[Data records — start]

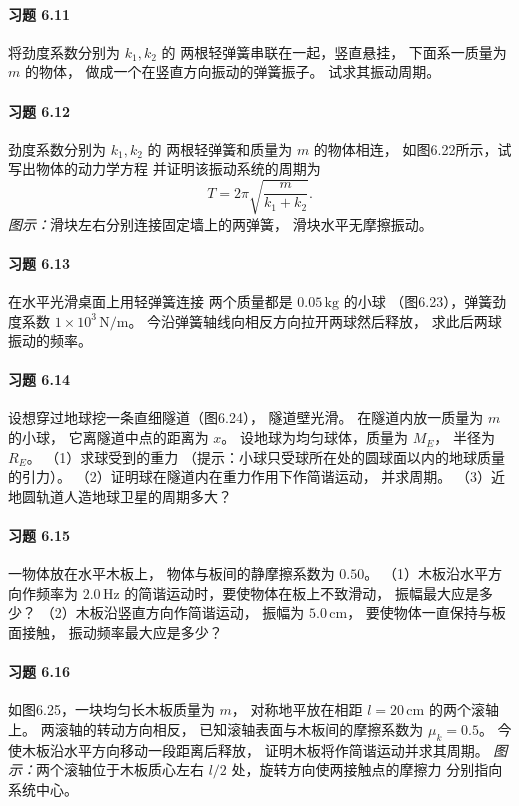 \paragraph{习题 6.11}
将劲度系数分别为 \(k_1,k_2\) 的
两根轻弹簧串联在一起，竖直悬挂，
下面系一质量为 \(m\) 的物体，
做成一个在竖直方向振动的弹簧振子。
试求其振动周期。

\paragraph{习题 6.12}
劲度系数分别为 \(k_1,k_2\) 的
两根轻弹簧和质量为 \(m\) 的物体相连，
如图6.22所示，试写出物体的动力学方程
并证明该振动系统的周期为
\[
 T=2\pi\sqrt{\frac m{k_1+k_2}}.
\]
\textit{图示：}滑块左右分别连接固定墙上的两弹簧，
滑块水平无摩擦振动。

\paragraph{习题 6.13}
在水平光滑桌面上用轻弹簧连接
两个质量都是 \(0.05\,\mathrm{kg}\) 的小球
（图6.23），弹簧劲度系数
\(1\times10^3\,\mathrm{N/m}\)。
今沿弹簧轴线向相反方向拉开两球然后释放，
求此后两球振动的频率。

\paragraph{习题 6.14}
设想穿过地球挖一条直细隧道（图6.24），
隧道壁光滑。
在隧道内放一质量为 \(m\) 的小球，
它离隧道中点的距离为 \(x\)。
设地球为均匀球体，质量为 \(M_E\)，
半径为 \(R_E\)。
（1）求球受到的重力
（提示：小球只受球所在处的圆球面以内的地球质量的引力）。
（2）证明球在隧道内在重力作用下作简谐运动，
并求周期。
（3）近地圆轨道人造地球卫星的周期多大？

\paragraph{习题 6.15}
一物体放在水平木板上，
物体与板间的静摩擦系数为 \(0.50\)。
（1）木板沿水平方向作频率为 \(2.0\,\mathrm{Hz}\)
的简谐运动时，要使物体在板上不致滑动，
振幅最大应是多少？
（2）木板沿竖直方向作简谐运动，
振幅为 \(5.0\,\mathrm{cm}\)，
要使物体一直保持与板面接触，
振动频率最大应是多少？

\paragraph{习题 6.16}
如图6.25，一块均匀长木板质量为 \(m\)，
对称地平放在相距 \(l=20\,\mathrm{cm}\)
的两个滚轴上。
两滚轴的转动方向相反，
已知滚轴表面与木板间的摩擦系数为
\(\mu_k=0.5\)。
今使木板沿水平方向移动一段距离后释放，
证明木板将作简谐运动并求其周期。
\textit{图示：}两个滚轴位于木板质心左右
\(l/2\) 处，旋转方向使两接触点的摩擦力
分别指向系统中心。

[Data records — finish]

Instructions for the task - Omitting the pictures, copy each record above exactly as it stands.

Task solution -
 \paragraph{习题 6.11}
将劲度系数分别为 \(k_1,k_2\) 的
两根轻弹簧串联在一起，竖直悬挂，
下面系一质量为 \(m\) 的物体，
做成一个在竖直方向振动的弹簧振子。
试求其振动周期。

\paragraph{习题 6.12}
劲度系数分别为 \(k_1,k_2\) 的
两根轻弹簧和质量为 \(m\) 的物体相连，
如图6.22所示，试写出物体的动力学方程
并证明该振动系统的周期为
\[
 T=2\pi\sqrt{\frac m{k_1+k_2}}.
\]
\textit{图示：}滑块左右分别连接固定墙上的两弹簧，
滑块水平无摩擦振动。

\paragraph{习题 6.13}
在水平光滑桌面上用轻弹簧连接
两个质量都是 \(0.05\,\mathrm{kg}\) 的小球
（图6.23），弹簧劲度系数
\(1\times10^3\,\mathrm{N/m}\)。
今沿弹簧轴线向相反方向拉开两球然后释放，
求此后两球振动的频率。

\paragraph{习题 6.14}
设想穿过地球挖一条直细隧道（图6.24），
隧道壁光滑。
在隧道内放一质量为 \(m\) 的小球，
它离隧道中点的距离为 \(x\)。
设地球为均匀球体，质量为 \(M_E\)，
半径为 \(R_E\)。
（1）求球受到的重力
（提示：小球只受球所在处的圆球面以内的地球质量的引力）。
（2）证明球在隧道内在重力作用下作简谐运动，
并求周期。
（3）近地圆轨道人造地球卫星的周期多大？

\paragraph{习题 6.15}
一物体放在水平木板上，
物体与板间的静摩擦系数为 \(0.50\)。
（1）木板沿水平方向作频率为 \(2.0\,\mathrm{Hz}\)
的简谐运动时，要使物体在板上不致滑动，
振幅最大应是多少？
（2）木板沿竖直方向作简谐运动，
振幅为 \(5.0\,\mathrm{cm}\)，
要使物体一直保持与板面接触，
振动频率最大应是多少？

\paragraph{习题 6.16}
如图6.25，一块均匀长木板质量为 \(m\)，
对称地平放在相距 \(l=20\,\mathrm{cm}\)
的两个滚轴上。
两滚轴的转动方向相反，
已知滚轴表面与木板间的摩擦系数为
\(\mu_k=0.5\)。
今使木板沿水平方向移动一段距离后释放，
证明木板将作简谐运动并求其周期。
\textit{图示：}两个滚轴位于木板质心左右
\(l/2\) 处，旋转方向使两接触点的摩擦力
分别指向系统中心。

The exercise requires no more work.